*** RECORDS SUPPLIED ***
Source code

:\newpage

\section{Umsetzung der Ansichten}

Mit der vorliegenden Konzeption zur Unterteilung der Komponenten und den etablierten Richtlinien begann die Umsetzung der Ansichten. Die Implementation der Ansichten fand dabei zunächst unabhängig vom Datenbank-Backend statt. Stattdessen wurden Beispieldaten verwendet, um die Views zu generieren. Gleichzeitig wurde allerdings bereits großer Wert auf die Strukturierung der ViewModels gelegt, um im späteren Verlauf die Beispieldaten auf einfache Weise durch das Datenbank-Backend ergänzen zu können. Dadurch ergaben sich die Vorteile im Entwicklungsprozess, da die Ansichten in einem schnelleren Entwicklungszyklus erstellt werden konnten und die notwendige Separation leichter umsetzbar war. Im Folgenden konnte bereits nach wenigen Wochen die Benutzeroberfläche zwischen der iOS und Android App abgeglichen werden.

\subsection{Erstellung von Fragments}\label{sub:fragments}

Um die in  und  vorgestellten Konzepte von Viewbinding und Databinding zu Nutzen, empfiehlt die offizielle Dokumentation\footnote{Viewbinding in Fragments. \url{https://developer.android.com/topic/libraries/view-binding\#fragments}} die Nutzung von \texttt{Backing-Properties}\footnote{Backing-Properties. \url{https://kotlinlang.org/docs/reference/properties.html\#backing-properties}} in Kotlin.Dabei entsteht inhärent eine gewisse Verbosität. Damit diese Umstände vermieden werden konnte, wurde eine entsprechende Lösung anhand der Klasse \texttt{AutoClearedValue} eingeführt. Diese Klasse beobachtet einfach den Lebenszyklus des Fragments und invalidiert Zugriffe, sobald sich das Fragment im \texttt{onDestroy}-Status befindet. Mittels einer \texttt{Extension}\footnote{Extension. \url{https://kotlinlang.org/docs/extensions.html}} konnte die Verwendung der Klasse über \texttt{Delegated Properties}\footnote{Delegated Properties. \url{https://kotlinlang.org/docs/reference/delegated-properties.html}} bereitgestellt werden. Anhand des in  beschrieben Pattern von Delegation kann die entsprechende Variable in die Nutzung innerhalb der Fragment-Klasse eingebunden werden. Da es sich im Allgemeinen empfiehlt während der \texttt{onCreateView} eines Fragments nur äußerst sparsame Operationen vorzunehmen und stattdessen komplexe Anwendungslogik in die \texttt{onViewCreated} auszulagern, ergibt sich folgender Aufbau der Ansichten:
***
▶ DIRECTIONS FOR THIS TASK:
Each line of the listing is to be repeated without alteration.

▶ SOLUTION:
Source code

:\newpage

\section{Umsetzung der Ansichten}

Mit der vorliegenden Konzeption zur Unterteilung der Komponenten und den etablierten Richtlinien begann die Umsetzung der Ansichten. Die Implementation der Ansichten fand dabei zunächst unabhängig vom Datenbank-Backend statt. Stattdessen wurden Beispieldaten verwendet, um die Views zu generieren. Gleichzeitig wurde allerdings bereits großer Wert auf die Strukturierung der ViewModels gelegt, um im späteren Verlauf die Beispieldaten auf einfache Weise durch das Datenbank-Backend ergänzen zu können. Dadurch ergaben sich die Vorteile im Entwicklungsprozess, da die Ansichten in einem schnelleren Entwicklungszyklus erstellt werden konnten und die notwendige Separation leichter umsetzbar war. Im Folgenden konnte bereits nach wenigen Wochen die Benutzeroberfläche zwischen der iOS und Android App abgeglichen werden.

\subsection{Erstellung von Fragments}\label{sub:fragments}

Um die in  und  vorgestellten Konzepte von Viewbinding und Databinding zu Nutzen, empfiehlt die offizielle Dokumentation\footnote{Viewbinding in Fragments. \url{https://developer.android.com/topic/libraries/view-binding\#fragments}} die Nutzung von \texttt{Backing-Properties}\footnote{Backing-Properties. \url{https://kotlinlang.org/docs/reference/properties.html\#backing-properties}} in Kotlin.Dabei entsteht inhärent eine gewisse Verbosität. Damit diese Umstände vermieden werden konnte, wurde eine entsprechende Lösung anhand der Klasse \texttt{AutoClearedValue} eingeführt. Diese Klasse beobachtet einfach den Lebenszyklus des Fragments und invalidiert Zugriffe, sobald sich das Fragment im \texttt{onDestroy}-Status befindet. Mittels einer \texttt{Extension}\footnote{Extension. \url{https://kotlinlang.org/docs/extensions.html}} konnte die Verwendung der Klasse über \texttt{Delegated Properties}\footnote{Delegated Properties. \url{https://kotlinlang.org/docs/reference/delegated-properties.html}} bereitgestellt werden. Anhand des in  beschrieben Pattern von Delegation kann die entsprechende Variable in die Nutzung innerhalb der Fragment-Klasse eingebunden werden. Da es sich im Allgemeinen empfiehlt während der \texttt{onCreateView} eines Fragments nur äußerst sparsame Operationen vorzunehmen und stattdessen komplexe Anwendungslogik in die \texttt{onViewCreated} auszulagern, ergibt sich folgender Aufbau der Ansichten:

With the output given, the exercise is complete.